South Canterbury/Ōtuhituhi constituency
| Affiliation |  | Candidate | Votes | % | +/− |
|  | Independent | Nick Ward | 13,854 | 63.68 | +14.48 |
|  | Independent | Peter Scott | 9,502 | 43.68 | −3.68 |
|  | ACT Local | Toni Severin | 7,755 | 35.65 | (new) |
| Informal |  |  | 3 | 0.01 | −0.10 |
| Blank |  |  | 1,958 | 9.00 | −1.59 |
| Turnout |  |  | 21,756 | (49.78) | (−0.54) |
| Registered |  |  | 43,707 |  |  |
|  | Independent hold |  |  |  |  |
|  | Independent hold |  |  |  |  |
incumbent

=== Christchurch North East/Ōrei constituency ===
Based on progress results released on election day, councillor David East failed to get re-elected. Davies supported candidates in constituencies where The People's Choice had stood no candidates. TPC took issue with this behaviour and expelled Davies on 6 November 2025 from the ticket.

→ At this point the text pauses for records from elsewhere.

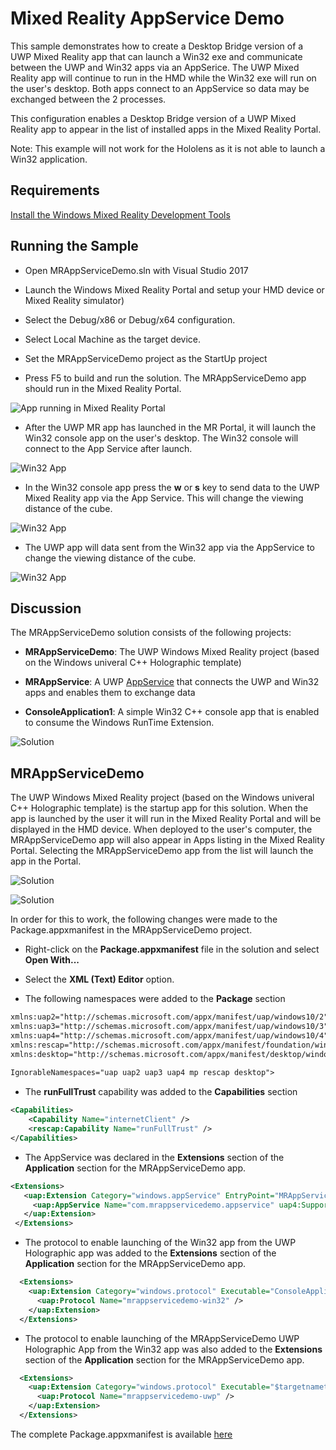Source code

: # Mixed Reality AppService Demo
This sample demonstrates how to create a Desktop Bridge version of a UWP Mixed Reality app that can launch a Win32 exe and communicate
between the UWP and Win32 apps via an AppSerice. The UWP Mixed Reality app will continue to run in the HMD while the Win32 exe will run on the
user's desktop. Both apps connect to an AppService so data may be exchanged between the 2 processes.

This configuration enables a Desktop Bridge version of a UWP Mixed Reality app to appear in the list of installed apps in the Mixed Reality Portal.

Note: This example will not work for the Hololens as it is not able to launch a Win32 application.

## Requirements

[Install the Windows Mixed Reality Development Tools](https://developer.microsoft.com/en-us/windows/mixed-reality/install_the_tools)

## Running the Sample

* Open MRAppServiceDemo.sln with Visual Studio 2017

* Launch the Windows Mixed Reality Portal and setup your HMD device or Mixed Reality simulator)

* Select the Debug/x86 or Debug/x64 configuration. 

* Select Local Machine as the target device.

* Set the MRAppServiceDemo project as the StartUp project

* Press F5 to build and run the solution. The MRAppServiceDemo app should run in the Mixed Reality Portal.

![App running in Mixed Reality Portal](images/mrportal.png)

* After the UWP MR app has launched in the MR Portal, it will launch the Win32 console app on the user's desktop. The Win32 console will connect to the App Service after launch.

![Win32 App](images/win32.png)

* In the Win32 console app press the **w** or **s** key to send data to the UWP Mixed Reality app via the App Service. This will change the viewing distance of the cube.

![Win32 App](images/send.png)

* The UWP app will data sent from the Win32 app via the AppService to change the viewing distance of the cube.

![Win32 App](images/distance.png)


## Discussion

The MRAppServiceDemo solution consists of the following projects:

* **MRAppServiceDemo**: The UWP Windows Mixed Reality project (based on the Windows univeral C++ Holographic template)

* **MRAppService**: A UWP [AppService](https://docs.microsoft.com/en-us/windows/uwp/launch-resume/how-to-create-and-consume-an-app-service) 
that connects the UWP and Win32 apps and enables them to exchange data

* **ConsoleApplication1**: A simple Win32 C++ console app that is enabled to consume the Windows RunTime Extension.

![Solution](images/solution.png)

## MRAppServiceDemo

The UWP Windows Mixed Reality project (based on the Windows univeral C++ Holographic template) is the startup app for this solution. When the app is launched by the user it will 
run in the Mixed Reality Portal and will be displayed in the HMD device. When deployed to the user's computer, the MRAppServiceDemo app will also appear in Apps listing in the Mixed Reality Portal.
Selecting the MRAppServiceDemo app from the list will launch the app in the Portal.

![Solution](images/mr-all-apps.png)

![Solution](images/mr-uwp-all-apps.png)

In order for this to work, the following changes were made to the Package.appxmanifest in the MRAppServiceDemo project.

* Right-click on the **Package.appxmanifest** file in the solution and select **Open With...**

* Select the **XML (Text) Editor** option.

* The following namespaces were added to the **Package** section

```xml
xmlns:uap2="http://schemas.microsoft.com/appx/manifest/uap/windows10/2"
xmlns:uap3="http://schemas.microsoft.com/appx/manifest/uap/windows10/3"
xmlns:uap4="http://schemas.microsoft.com/appx/manifest/uap/windows10/4"
xmlns:rescap="http://schemas.microsoft.com/appx/manifest/foundation/windows10/restrictedcapabilities"
xmlns:desktop="http://schemas.microsoft.com/appx/manifest/desktop/windows10"
  
IgnorableNamespaces="uap uap2 uap3 uap4 mp rescap desktop">
```

* The **runFullTrust** capability was added to the **Capabilities** section
```xml
<Capabilities>
	<Capability Name="internetClient" />
	<rescap:Capability Name="runFullTrust" />
</Capabilities>
```

* The AppService was declared in the **Extensions** section of the **Application** section for the MRAppServiceDemo app.

 ```xml
 <Extensions>
	<uap:Extension Category="windows.appService" EntryPoint="MRAppService.AppService">
	  <uap:AppService Name="com.mrappservicedemo.appservice" uap4:SupportsMultipleInstances="false"/>
	</uap:Extension>
  </Extensions>
```

* The protocol to enable launching of the Win32 app from the UWP Holographic app was added to the **Extensions** section of the **Application** section for the MRAppServiceDemo app.

```xml
  <Extensions>
	<uap:Extension Category="windows.protocol" Executable="ConsoleApplication1.exe" EntryPoint="Windows.FullTrustApplication">
	  <uap:Protocol Name="mrappservicedemo-win32" />
	</uap:Extension>
  </Extensions>
```

* The protocol to enable launching of the MRAppServiceDemo UWP Holographic App from the Win32 app was also added to the **Extensions** section of the **Application** section for the MRAppServiceDemo app.

```xml
  <Extensions>
	<uap:Extension Category="windows.protocol" Executable="$targetnametoken$.exe" EntryPoint="MRAppServiceDemo.AppView">
	  <uap:Protocol Name="mrappservicedemo-uwp" />
	</uap:Extension>
  </Extensions>
```


The complete Package.appxmanifest is available [here](https://github.com/stammen/uwp-cpp-examples/blob/master/MRAppServiceDemo/MRAppServiceDemo/Package.appxmanifest)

Christchurch North East/Ōrei constituency
| Affiliation |  | Candidate | Votes | % | +/− |
|  | Independent | Ashley Campbell | 11,351 | 42.93 | +17.33 |
|  | The People's Choice – Labour | Joe Davies | 10,991 | 41.57 | +9.73 |
|  | Independent | David East | 10,569 | 39.98 | −9.59 |
|  | The People's Choice – Labour | Peter Langlands | 8,907 | 33.69 | (new) |
| Informal |  |  | 6 | 0.02 | 0.00 |
| Blank |  |  | 1,202 | 4.55 | −3.91 |
| Turnout |  |  | 26,438 | (37.04) | (−7.23) |
| Registered |  |  | 71,384 |  |  |
|  | Independent gain from Independent |  |  |  |  |
|  | The People's Choice – Labour hold |  |  |  |  |
incumbent

=== Christchurch Central/Ōhoko constituency ===

Christchurch Central/Ōhoko constituency
| Affiliation |  | Candidate | Votes | % | +/− |
|  | Independent | Genevieve Robinson | 8,617 | 36.89 | −5.64 |
|  | Independent | Nettles Lamont | 8,263 | 35.37 | (new) |
|  | Independent | Alexandra Davids | 6,623 | 28.35 | (new) |
|  | Independent | Lindon Boyce | 4,331 | 18.54 | (new) |
|  | Independent | Ross Boswell | 4,148 | 17.76 | (new) |
|  | Independent | Benjamin Alexander | 3,567 | 15.27 | (new) |
|  | Independent | Alan Wang | 3,255 | 13.93 | (new) |
| Informal |  |  | 16 | 0.07 | +0.04 |
| Blank |  |  | 1,602 | 6.86 | −3.23 |
| Turnout |  |  | 23,360 | (34.44) | (−3.55) |
| Registered |  |  | 67,829 |  |  |
|  | Independent hold |  |  |  |  |
|  | Independent gain from Independent |  |  |  |  |
incumbent

=== Christchurch South/Ōwhanga constituency ===

Christchurch South/Ōwhanga constituency
| Affiliation |  | Candidate | Votes | % | +/− |
|  | The People's Choice | Andrea Davis | 14,960 | 52.58 | (new) |
|  | Independent | Nick Moody | 11,288 | 39.67 | (new) |
|  | Independent | Mananui Ramsden | 8,649 | 30.40 | (new) |
|  | Independent | Bill Kingston | 4,527 | 15.91 | (new) |
|  | Independent | Mike Okey | 3,587 | 12.61 | (new) |
|  | Independent | Philip Robinson | 2,752 | 9.67 | (new) |
|  | Independent | John McLister | 2,310 | 8.12 | (new) |
| Informal |  |  | 17 | 0.06 | +0.03 |
| Blank |  |  | 1,465 | 5.15 | −4.60 |
| Turnout |  |  | 28,452 | (43.54) | (−5.96) |
| Registered |  |  | 65,342 |  |  |
|  | The People's Choice gain from Independent |  |  |  |  |
|  | Independent hold |  |  |  |  |
incumbent

==Election of chairperson==
At the inaugural meeting of a newly elected council, a chairperson and deputy chair are elected by the council members. On 29 October 2025, Deon Swiggs was elected chair unopposed. Claire McKay, Nettles Lamont, and Iaean Cranwell were nominated for the deputy role, with Cranwell winning the election.